- _Instructions for the task_:
Pick the lines holding the string "批量更新数据" out of the records and copy them.

- _Dataset entries_:
•••••

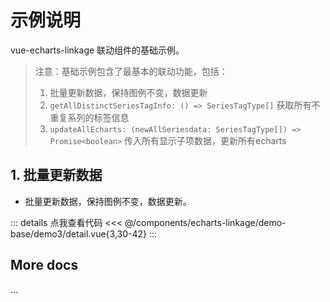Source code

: <script setup>
import LinkageDemo3 from '@/components/echarts-linkage/demo-base/demo3/index.vue';
</script>

# 示例说明

vue-echarts-linkage 联动组件的基础示例。

> 注意：基础示例包含了最基本的联动功能，包括：
> 1. 批量更新数据，保持图例不变，数据更新
> 2. `getAllDistinctSeriesTagInfo: () => SeriesTagType[]` 获取所有不重复系列的标签信息
> 3. `updateAllEcharts: (newAllSeriesdata: SeriesTagType[]) => Promise<boolean>` 传入所有显示子项数据，更新所有echarts

## 1. 批量更新数据

* 批量更新数据，保持图例不变，数据更新。

<LinkageDemo3 />

::: details 点我查看代码
<<< @/components/echarts-linkage/demo-base/demo3/detail.vue{3,30-42}
:::

## More docs

...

•••••

- _Response to this task_:
> 1. 批量更新数据，保持图例不变，数据更新
## 1. 批量更新数据
* 批量更新数据，保持图例不变，数据更新。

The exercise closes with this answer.